Through the Open Assist process the client organization receives real value for their participation, as measured by their immediate feedback at the end of the process and also, importantly, one year later.  Participant teams gain valuable knowledge and actual experience, working on a diverse multinational team, as they interact directly with, present to and get feedback from a senior management team, all in a “safe”, supportive, constructive environment of learning, sharing and enriching each participant’s experience and ability to grow their professional network.

OPEN ASSIST RATIONALE

open“: looking outside of the organization’s boundaries to get something (innovation, solutions, ideas, etc.) from external individuals or organizations in a crowdsourcing environment.
assist“: putting the client in the best conditions to achieve its objectives. In basketball, an assist (the proposal)  happens when a player (team at the conference) passes the ball to a teammate (the client) in a way that leads to a score by field goal (achieve the objectives illustrated in the RFP). It reminds the magic chemistry of Karl Malone (the second scoring leaders of NBA ever: 36,928 points, more than the legend Michael Jordan) and John Stockton (holding the NBA records for most career assists: 15,806): in the NBA, there is no other combination of passer and scorer that even comes close to Malone and Stockton.
At the conference, client is the scorer (the champion) and teams are the passer (who sets up the best conditions for the champion to make a field goal).

HOW IT WORKS

Seven steps:

TEAM LEADERS SELECTION AND INTRODUCTION

The process begins by inviting professionals, who are already registered to participate in the upcoming conference, to volunteer for the important role of Open Assist Team Leader, in advance of the conference. In order to properly introduce them, we ask them to provide us with a brief bio and a short statement about why they were willing to take on the Team Leader role.

THE CLIENT’S REQUEST FOR PROPOSALS

The Request for Proposals (RFP) made by the Client is delivered to each participant at the registration desks. Team Leaders are provided with a package of Open Assist Overview Materials before the conference. The Client explains the key elements of the RFP during the opening session of the Conference.

RECRUITING TEAM MEMBERS

Each Team Leader has 60 seconds to introduce herself during the opening session and invite participants to join her team. Participants that want to try the Open Assist exprerience can join the preferred team. At the end of the “recruiting” session, team members of a bigger team are invited to join a smaller team on a voluntary basis, to balance the number of members of each team.

QUESTIONS AND ASWERS SESSION WITH THE CLIENT

In order to develop an effective proposal, teams often need more information than what is detailed in the request. Information about the request itself, the business of the client, the context in which it operates, its organization, structure and culture. A 2 hours session of questions and answers with the client held on Friday morning should help to clarify each additional detail.

TEAM WORKING ON PROPOSAL

The time to work on the proposal is never enough. An hour and a half on Thursday after the opening session, two hours on Friday afternoon, an hour and a half Saturday morning. These are the slots for team working. In a very short time you need to contribute in creating a collaborative team, exploring the request and making a winner proposal. This is the challenge.

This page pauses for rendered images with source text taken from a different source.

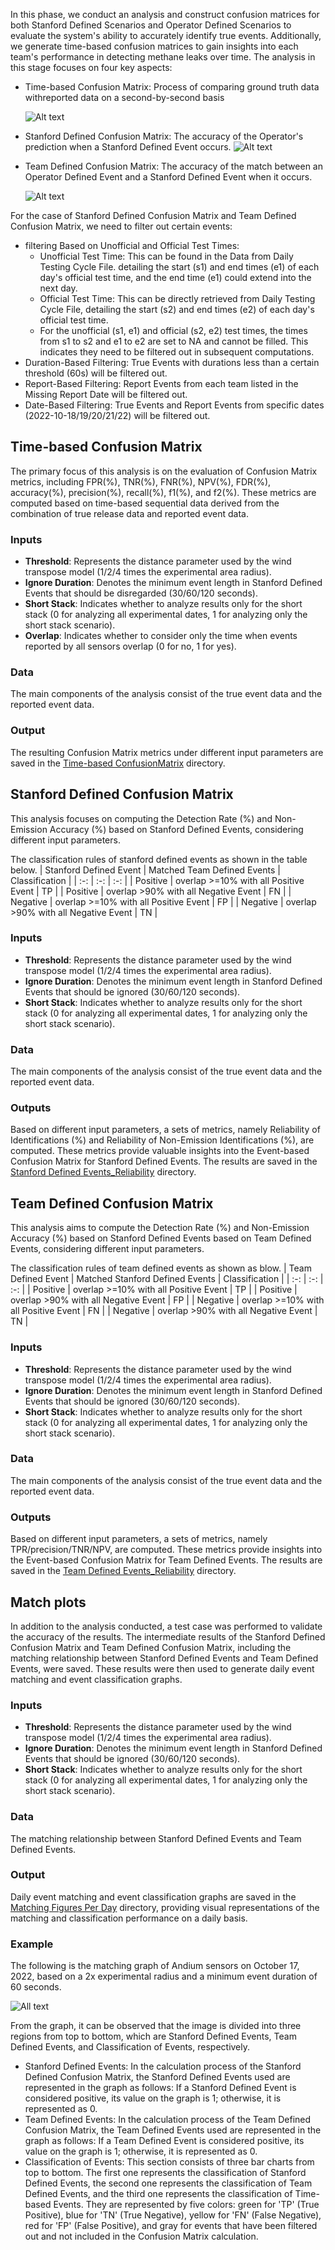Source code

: 
In this phase, we conduct an analysis and construct confusion matrices for both Stanford Defined Scenarios and Operator Defined Scenarios to evaluate the system's ability to accurately identify true events. Additionally, we generate time-based confusion matrices to gain insights into each team's performance in detecting methane leaks over time. The analysis in this stage focuses on four key aspects:

- Time-based Confusion Matrix: Process of comparing ground truth data withreported data on a second-by-second basis

    ![Alt text](../../figures/image3.png)

- Stanford Defined Confusion Matrix: The accuracy of the Operator's prediction when a Stanford Defined Event occurs.
    ![Alt text](../../figures/image4.png)

- Team Defined Confusion Matrix: The accuracy of the match between an Operator Defined Event and a Stanford Defined Event when it occurs.

    ![Alt text](../../figures/image5.png)

For the case of Stanford Defined Confusion Matrix and Team Defined Confusion Matrix, we need to filter out certain events: 
- filtering Based on Unofficial and Official Test Times:
    - Unofficial Test Time: This can be found in the Data from Daily Testing Cycle File. detailing the start (s1) and end times (e1) of each day's official test time, and the end time (e1) could extend into the next day.
    - Official Test Time: This can be directly retrieved from Daily Testing Cycle File, detailing the start (s2) and end times (e2) of each day's official test time.
    - For the unofficial (s1, e1) and official (s2, e2) test times, the times from s1 to s2 and e1 to e2 are set to NA and cannot be filled. This indicates they need to be filtered out in subsequent computations.
- Duration-Based Filtering: True Events with durations less than a certain threshold (60s) will be filtered out.
- Report-Based Filtering: Report Events from each team listed in the Missing Report Date will be filtered out.
- Date-Based Filtering: True Events and Report Events from specific dates (2022-10-18/19/20/21/22) will be filtered out.

## Time-based Confusion Matrix

The primary focus of this analysis is on the evaluation of Confusion Matrix metrics, including FPR(%), TNR(%), FNR(%), NPV(%), FDR(%), accuracy(%), precision(%), recall(%), f1(%), and f2(%). These metrics are computed based on time-based sequential data derived from the combination of true release data and reported event data.

### Inputs

- **Threshold**: Represents the distance parameter used by the wind transpose model (1/2/4 times the experimental area radius).
- **Ignore Duration**: Denotes the minimum event length in Stanford Defined Events that should be disregarded (30/60/120 seconds).
- **Short Stack**: Indicates whether to analyze results only for the short stack (0 for analyzing all experimental dates, 1 for analyzing only the short stack scenario).
- **Overlap**: Indicates whether to consider only the time when events reported by all sensors overlap (0 for no, 1 for yes).

### Data

The main components of the analysis consist of the true event data and the reported event data.

### Output

The resulting Confusion Matrix metrics under different input parameters are saved in the [Time-based ConfusionMatrix](../../results/03_DetectionAnalysis/Time-based%20ConfusionMatrix/) directory.

## Stanford Defined Confusion Matrix

This analysis focuses on computing the Detection Rate (%)  and Non-Emission Accuracy (%) based on Stanford Defined Events, considering different input parameters.

The classification rules of stanford defined events as shown in the table below.
| Stanford Defined Event | Matched Team Defined Events | Classification |
| :-: | :-: | :-: |
| Positive | overlap >=10% with all Positive Event | TP |
| Positive | overlap >90% with all Negative Event | FN |
| Negative | overlap >=10% with all Positive Event | FP |
| Negative | overlap >90% with all Negative Event | TN |

### Inputs

- **Threshold**: Represents the distance parameter used by the wind transpose model (1/2/4 times the experimental area radius).
- **Ignore Duration**: Denotes the minimum event length in Stanford Defined Events that should be ignored (30/60/120 seconds).
- **Short Stack**: Indicates whether to analyze results only for the short stack (0 for analyzing all experimental dates, 1 for analyzing only the short stack scenario).

### Data

The main components of the analysis consist of the true event data and the reported event data.

### Outputs

Based on different input parameters, a sets of metrics, namely Reliability of Identifications (%) and Reliability of Non-Emission Identifications (%), are computed. These metrics provide valuable insights into the Event-based Confusion Matrix for Stanford Defined Events. The results are saved in the [Stanford Defined Events_Reliability](../../results/03_DetectionAnalysis/Event-based%20ConfusionMatrix/Stanford%20Defined%20Events_Reliability/) directory.

## Team Defined Confusion Matrix

This analysis aims to compute the Detection Rate (%) and Non-Emission Accuracy (%) based on Stanford Defined Events based on Team Defined Events, considering different input parameters.

The classification rules of team defined events as shown as blow.
| Team Defined Event | Matched Stanford Defined Events | Classification |
| :-: | :-: | :-: |
| Positive | overlap >=10% with all Positive Event | TP |
| Positive | overlap >90% with all Negative Event | FP |
| Negative | overlap >=10% with all Positive Event | FN |
| Negative | overlap >90% with all Negative Event | TN |

### Inputs

- **Threshold**: Represents the distance parameter used by the wind transpose model (1/2/4 times the experimental area radius).
- **Ignore Duration**: Denotes the minimum event length in Stanford Defined Events that should be ignored (30/60/120 seconds).
- **Short Stack**: Indicates whether to analyze results only for the short stack (0 for analyzing all experimental dates, 1 for analyzing only the short stack scenario).

### Data

The main components of the analysis consist of the true event data and the reported event data.

### Outputs

Based on different input parameters, a sets of metrics, namely TPR/precision/TNR/NPV, are computed. These metrics provide insights into the Event-based Confusion
Matrix for Team Defined Events. The results are saved in the [Team Defined Events_Reliability](../../results/03_DetectionAnalysis/Event-based%20ConfusionMatrix/Team%20Defined%20Events_Reliability/) directory.

## Match plots

In addition to the analysis conducted, a test case was performed to validate the accuracy of the results. The intermediate results of the Stanford Defined Confusion Matrix and Team Defined Confusion Matrix, including the matching relationship between Stanford Defined Events and Team Defined Events, were saved. These results were then used to generate daily event matching and event classification graphs.

### Inputs

- **Threshold**: Represents the distance parameter used by the wind transpose model (1/2/4 times the experimental area radius).
- **Ignore Duration**: Denotes the minimum event length in Stanford Defined Events that should be ignored (30/60/120 seconds).
- **Short Stack**: Indicates whether to analyze results only for the short stack (0 for analyzing all experimental dates, 1 for analyzing only the short stack scenario).

### Data

The matching relationship between Stanford Defined Events and Team Defined Events.

### Output

Daily event matching and event classification graphs are saved in the [Matching Figures Per Day](../../results/03_DetectionAnalysis/Test-case%20Matching%20Data/Matching%20Figures%20Per%20Day/) directory, providing visual representations of the matching and classification performance on a daily basis.

### Example

The following is the matching graph of Andium sensors on October 17, 2022, based on a 2x experimental radius and a minimum event duration of 60 seconds.

![All text](../../figures/image6.jpg)

From the graph, it can be observed that the image is divided into three regions from top to bottom, which are Stanford Defined Events, Team Defined Events, and Classification of Events, respectively.
- Stanford Defined Events: In the calculation process of the Stanford Defined Confusion Matrix, the Stanford Defined Events used are represented in the graph as follows: If a Stanford Defined Event is considered positive, its value on the graph is 1; otherwise, it is represented as 0.
- Team Defined Events: In the calculation process of the Team Defined Confusion Matrix, the Team Defined Events used are represented in the graph as follows: If a Team Defined Event is considered positive, its value on the graph is 1; otherwise, it is represented as 0.
- Classification of Events: This section consists of three bar charts from top to bottom. The first one represents the classification of Stanford Defined Events, the second one represents the classification of Team Defined Events, and the third one represents the classification of Time-based Events. They are represented by five colors: green for 'TP' (True Positive), blue for 'TN' (True Negative), yellow for 'FN' (False Negative), red for 'FP' (False Positive), and gray for events that have been filtered out and not included in the Confusion Matrix calculation.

PRESENTATION OF TEAM PROPOSALS

On  the last afternoon, all the proposals are presented to the Client. Each team has 10 to 15 minutes to deliver its presententation, answer questions, and convince the Client that its proposal is absolutely perfect for them. The advice is to use few Powerpoint slides, and make them very effective.

FINAL EVALUATION OF PROPOSALS

After the presentation of proposals made by teams, the Client people move in another room, take some time to closely evaluate each proposal and choose the one that most suits their request and needs. Then they come back to the plenary room and announce who is the winner. No prize, just glory.

2020 OPEN ASSIST CLIENT

Introducing ISPI EMEA 2020 Open Assist Client

COMUNICARE

Communicare – Who/what is it?

Communicare, a non profit company, is the oldest provider of social housing in South Africa.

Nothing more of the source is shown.